▶ **EXERCISE**
Within the material below, find each line bearing the word "open" and present it.

▶ **DATA IN THIS EXERCISE**
== Segment start ==
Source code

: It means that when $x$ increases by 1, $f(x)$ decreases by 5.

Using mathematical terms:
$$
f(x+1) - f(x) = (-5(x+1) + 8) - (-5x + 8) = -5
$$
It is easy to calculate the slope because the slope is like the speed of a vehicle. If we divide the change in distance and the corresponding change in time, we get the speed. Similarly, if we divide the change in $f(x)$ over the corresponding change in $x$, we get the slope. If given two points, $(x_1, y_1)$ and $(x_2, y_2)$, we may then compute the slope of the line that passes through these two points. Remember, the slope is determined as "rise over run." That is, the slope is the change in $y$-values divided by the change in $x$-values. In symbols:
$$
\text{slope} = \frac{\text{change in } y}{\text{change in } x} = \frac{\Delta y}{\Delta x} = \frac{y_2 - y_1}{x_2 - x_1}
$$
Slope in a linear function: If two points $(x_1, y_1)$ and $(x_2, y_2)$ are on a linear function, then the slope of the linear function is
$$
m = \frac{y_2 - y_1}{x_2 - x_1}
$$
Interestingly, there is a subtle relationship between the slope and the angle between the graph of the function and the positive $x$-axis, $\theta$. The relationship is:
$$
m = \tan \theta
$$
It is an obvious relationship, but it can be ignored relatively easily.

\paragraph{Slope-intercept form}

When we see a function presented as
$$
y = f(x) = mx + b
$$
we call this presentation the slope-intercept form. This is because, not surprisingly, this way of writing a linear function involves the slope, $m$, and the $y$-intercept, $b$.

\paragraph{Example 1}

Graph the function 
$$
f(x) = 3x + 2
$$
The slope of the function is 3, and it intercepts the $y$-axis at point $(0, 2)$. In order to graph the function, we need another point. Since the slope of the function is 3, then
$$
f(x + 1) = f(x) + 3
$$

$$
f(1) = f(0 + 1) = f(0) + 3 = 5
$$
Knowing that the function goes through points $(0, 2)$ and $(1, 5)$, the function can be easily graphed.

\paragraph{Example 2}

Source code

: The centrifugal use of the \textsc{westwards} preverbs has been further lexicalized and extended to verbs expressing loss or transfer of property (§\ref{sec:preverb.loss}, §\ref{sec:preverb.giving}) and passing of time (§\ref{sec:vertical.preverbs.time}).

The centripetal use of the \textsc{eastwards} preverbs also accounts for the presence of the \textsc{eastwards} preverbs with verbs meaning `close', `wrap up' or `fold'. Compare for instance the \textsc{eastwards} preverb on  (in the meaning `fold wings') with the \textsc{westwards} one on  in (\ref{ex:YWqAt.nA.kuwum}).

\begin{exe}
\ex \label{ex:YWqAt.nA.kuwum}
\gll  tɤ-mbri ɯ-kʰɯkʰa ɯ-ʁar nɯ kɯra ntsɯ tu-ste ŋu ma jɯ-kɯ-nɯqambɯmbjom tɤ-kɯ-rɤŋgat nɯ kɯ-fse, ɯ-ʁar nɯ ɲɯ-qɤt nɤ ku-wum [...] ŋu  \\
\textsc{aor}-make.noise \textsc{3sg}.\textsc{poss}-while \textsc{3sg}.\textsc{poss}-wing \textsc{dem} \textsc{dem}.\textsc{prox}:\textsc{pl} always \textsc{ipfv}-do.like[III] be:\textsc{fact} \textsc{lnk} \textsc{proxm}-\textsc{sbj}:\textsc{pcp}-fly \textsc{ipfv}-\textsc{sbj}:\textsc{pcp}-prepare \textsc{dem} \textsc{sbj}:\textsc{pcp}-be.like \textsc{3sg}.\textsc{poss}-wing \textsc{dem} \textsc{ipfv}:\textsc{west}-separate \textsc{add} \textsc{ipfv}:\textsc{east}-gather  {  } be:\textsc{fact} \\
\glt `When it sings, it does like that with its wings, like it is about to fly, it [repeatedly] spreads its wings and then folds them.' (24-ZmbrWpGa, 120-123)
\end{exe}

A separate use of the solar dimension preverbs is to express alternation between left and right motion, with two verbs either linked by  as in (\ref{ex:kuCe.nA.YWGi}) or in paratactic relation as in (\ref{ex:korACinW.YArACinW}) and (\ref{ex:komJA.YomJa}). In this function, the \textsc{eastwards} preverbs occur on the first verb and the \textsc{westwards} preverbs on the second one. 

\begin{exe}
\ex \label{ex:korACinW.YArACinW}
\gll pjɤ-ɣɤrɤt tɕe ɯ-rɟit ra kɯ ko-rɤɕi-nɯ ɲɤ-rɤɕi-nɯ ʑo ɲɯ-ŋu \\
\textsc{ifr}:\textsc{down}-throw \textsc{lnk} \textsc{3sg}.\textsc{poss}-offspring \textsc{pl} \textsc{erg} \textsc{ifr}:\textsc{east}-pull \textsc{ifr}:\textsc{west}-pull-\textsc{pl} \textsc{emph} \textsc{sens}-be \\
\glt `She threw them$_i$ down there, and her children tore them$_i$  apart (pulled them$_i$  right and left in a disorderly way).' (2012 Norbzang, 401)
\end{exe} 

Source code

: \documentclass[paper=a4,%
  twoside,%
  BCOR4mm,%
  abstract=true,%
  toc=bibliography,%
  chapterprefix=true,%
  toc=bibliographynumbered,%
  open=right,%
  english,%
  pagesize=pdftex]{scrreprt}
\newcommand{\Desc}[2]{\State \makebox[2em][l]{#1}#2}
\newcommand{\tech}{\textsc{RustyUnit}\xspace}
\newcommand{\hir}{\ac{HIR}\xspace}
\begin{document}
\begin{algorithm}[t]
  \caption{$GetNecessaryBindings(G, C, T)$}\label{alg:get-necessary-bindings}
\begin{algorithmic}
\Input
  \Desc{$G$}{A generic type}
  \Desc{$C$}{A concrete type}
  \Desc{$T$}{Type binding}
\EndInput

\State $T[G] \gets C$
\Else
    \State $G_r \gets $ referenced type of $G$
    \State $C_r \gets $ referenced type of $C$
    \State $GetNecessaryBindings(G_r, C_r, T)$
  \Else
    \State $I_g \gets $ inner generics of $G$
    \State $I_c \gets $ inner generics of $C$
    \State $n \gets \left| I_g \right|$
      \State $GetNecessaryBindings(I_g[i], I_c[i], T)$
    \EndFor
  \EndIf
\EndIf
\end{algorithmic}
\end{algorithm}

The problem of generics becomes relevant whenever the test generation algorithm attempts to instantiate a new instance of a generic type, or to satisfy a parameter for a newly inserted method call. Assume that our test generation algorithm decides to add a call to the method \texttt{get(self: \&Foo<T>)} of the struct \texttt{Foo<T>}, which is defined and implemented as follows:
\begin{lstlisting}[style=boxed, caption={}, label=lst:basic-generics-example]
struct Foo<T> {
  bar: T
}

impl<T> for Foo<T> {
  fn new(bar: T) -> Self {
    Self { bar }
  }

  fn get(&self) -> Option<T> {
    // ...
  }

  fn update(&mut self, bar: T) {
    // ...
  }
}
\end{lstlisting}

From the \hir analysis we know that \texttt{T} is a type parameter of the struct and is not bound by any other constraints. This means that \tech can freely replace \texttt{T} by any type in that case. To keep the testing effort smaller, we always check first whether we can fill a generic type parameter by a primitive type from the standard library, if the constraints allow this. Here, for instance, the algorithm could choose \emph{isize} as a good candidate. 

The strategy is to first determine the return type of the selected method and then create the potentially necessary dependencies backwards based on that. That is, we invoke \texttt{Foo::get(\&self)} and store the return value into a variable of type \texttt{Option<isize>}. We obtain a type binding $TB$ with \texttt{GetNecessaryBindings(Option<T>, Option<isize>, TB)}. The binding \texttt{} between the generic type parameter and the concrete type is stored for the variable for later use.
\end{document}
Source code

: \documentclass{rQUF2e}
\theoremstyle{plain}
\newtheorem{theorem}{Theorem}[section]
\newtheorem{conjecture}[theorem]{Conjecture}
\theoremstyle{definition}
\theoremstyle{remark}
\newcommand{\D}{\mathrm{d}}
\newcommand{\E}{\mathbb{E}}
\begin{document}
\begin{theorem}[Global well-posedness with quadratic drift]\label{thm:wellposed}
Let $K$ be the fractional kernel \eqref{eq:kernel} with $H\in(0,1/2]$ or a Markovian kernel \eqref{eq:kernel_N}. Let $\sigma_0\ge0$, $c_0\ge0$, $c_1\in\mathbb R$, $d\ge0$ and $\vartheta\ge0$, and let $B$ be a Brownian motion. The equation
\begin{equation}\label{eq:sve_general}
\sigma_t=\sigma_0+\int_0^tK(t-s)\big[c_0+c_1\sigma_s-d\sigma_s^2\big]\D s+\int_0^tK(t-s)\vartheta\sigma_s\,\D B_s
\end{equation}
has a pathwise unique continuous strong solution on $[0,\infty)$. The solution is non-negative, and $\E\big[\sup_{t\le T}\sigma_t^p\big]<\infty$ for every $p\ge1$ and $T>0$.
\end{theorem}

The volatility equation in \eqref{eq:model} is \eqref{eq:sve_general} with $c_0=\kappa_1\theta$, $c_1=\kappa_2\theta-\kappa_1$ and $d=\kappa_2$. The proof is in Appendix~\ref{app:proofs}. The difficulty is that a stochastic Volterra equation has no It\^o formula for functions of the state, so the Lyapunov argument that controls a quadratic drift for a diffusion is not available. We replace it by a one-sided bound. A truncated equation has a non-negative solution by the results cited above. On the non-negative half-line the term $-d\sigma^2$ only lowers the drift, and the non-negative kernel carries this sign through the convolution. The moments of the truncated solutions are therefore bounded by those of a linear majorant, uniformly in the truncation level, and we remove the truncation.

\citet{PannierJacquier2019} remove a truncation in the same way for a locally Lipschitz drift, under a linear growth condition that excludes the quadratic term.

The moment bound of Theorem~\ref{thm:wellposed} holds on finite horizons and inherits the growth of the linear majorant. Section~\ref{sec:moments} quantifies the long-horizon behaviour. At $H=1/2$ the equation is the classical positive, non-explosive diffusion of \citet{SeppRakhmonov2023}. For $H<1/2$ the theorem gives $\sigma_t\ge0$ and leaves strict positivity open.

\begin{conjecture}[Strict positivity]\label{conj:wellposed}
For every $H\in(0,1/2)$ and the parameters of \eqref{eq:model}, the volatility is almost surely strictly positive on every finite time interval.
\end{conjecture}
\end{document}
== Segment end ==
▶ **THE COMPLETED TASK**
  open=right,%
The moment bound of Theorem~\ref{thm:wellposed} holds on finite horizons and inherits the growth of the linear majorant. Section~\ref{sec:moments} quantifies the long-horizon behaviour. At $H=1/2$ the equation is the classical positive, non-explosive diffusion of \citet{SeppRakhmonov2023}. For $H<1/2$ the theorem gives $\sigma_t\ge0$ and leaves strict positivity open.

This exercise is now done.